Luego de que Cárdenas se fue de Tampico y dejó de visitar con tanta frecuencia la Huasteca veracruzana, su humilde soldado Rafael anduvo recorriendo el país sin mucha suerte. Nunca consiguió un ascenso: la Revolución no le hizo justicia. Lo único que le quedó fue brincar entre tropa y tropa en el ejército, tocando en bandas de guerra. Eran los miembros de las bandas de guerra quienes traían la marihuana. Todo revolucionario lo sabía. Los afanes modernizadores de la Revolución habían adoptado, en consonancia con la visión estadunidense, un discurso antialcohólico y de “profilaxis moral” frente al consumo de “drogas enervantes”. Pero, más allá de eso, todos sabían que la Revolución se hizo entre mota, tequila y pulque.

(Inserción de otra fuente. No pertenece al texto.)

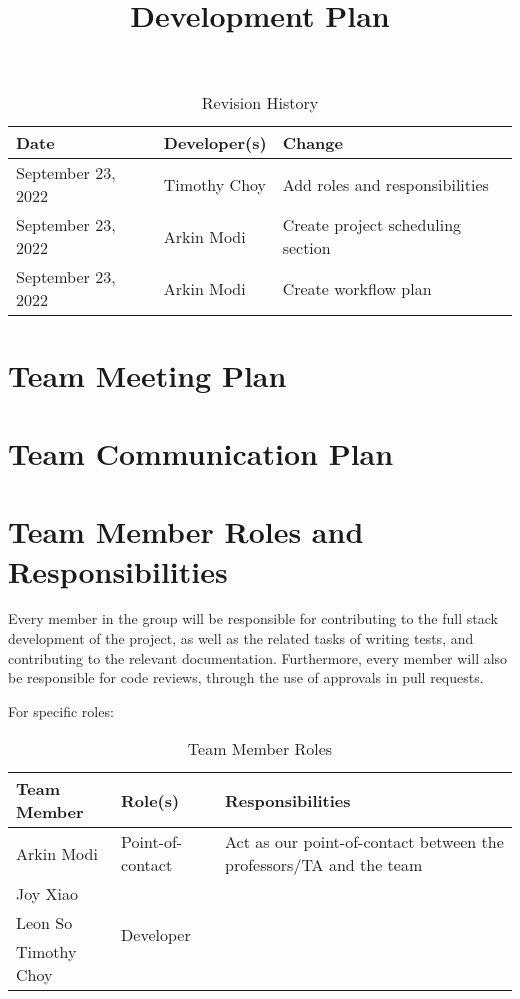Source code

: \documentclass{article}
\title{Development Plan\\\progname}
\author{\authname}
\date{}
\begin{document}
\begin{table}[hp]
\caption{Revision History} \label{TblRevisionHistory}
\begin{tabularx}{\textwidth}{llX}
\toprule
\textbf{Date} & \textbf{Developer(s)} & \textbf{Change}\\
\midrule
September 23, 2022 & Timothy Choy & Add roles and responsibilities\\
September 23, 2022 & Arkin Modi & Create project scheduling section\\
September 23, 2022 & Arkin Modi & Create workflow plan\\
\bottomrule
\end{tabularx}
\end{table}

\newpage

\maketitle


\section{Team Meeting Plan}

\section{Team Communication Plan}

\section{Team Member Roles and Responsibilities}

Every member in the group will be responsible for contributing to the full stack 
development of the project, as well as the related tasks of writing tests, and 
contributing to the relevant documentation. Furthermore, every member will also 
be responsible for code reviews, through the use of approvals in pull requests. 

For specific roles:
\begin{table}
	\centering
	\caption{Team Member Roles}
	\vspace{5pt}
	\begin{tabular}{l|l|l}
		Team Member & Role(s) & Responsibilities \\ \hline
		Arkin Modi & Point-of-contact & Act as our point-of-contact between the 
		professors/TA and the team \\
		Joy Xiao & \multirow{3}{*}{Developer} & \\
		Leon So & & \\
		Timothy Choy & & \\
	\end{tabular}
\end{table}
\end{document}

La carta de Rafael, ahora polvosa, sigue siendo elocuente: “Comprendo que conmigo siendo militar se me castiga con más rigor, pero sufrimos los tres seres que somos… hoy espero en su conciencia de Ud mi presidente y de su digno secretario que se compadescan de este umilde soldado.”

El presidente nunca le contestó
En cambio, envió un correograma al gobernador de Campeche, el 30 de julio siguiente: “Con esta fecha he resuelto conceder indulto al reo Rafael Palacios Lara… ruégole ordenar a Encargado de la Cárcel Pública que ponga en inmediata libertad al reo de que se trata.”
No en balde el general Francisco Urquizo dice en Tropa vieja que, en plena campaña antiorozquista, un soldado experiodista le dedicaba esta plegaria a la mariguana, que junto al pulque y el tequila era el refugio del pueblo mexicano que creó un nuevo régimen: “¡Yerbita libertaria, consuelo del agobiado, del triste y del afligido! Has de ser pariente de la muerte cuando tienes el don de hacer olvidar las miserias de la vida, la tiranía del cuerpo y el malestar del alma… Sacudes la pesadez del tiempo; haces volar y soñar en lo que puede ser el bien supremo… ¡Yerbita santa que crea Dios en los campos para alimentar a las almas y elevarlas hasta él!”. [Archivo General de la Nación, sala 3, 2011].

*Nacido en Sinaloa, con estudios en el Colegio de México y candidato a doctor en historia por la Universidad Estatal de Nueva York. Cuenta con varios trabajos publicados sobre la historia del narcotráfico en México.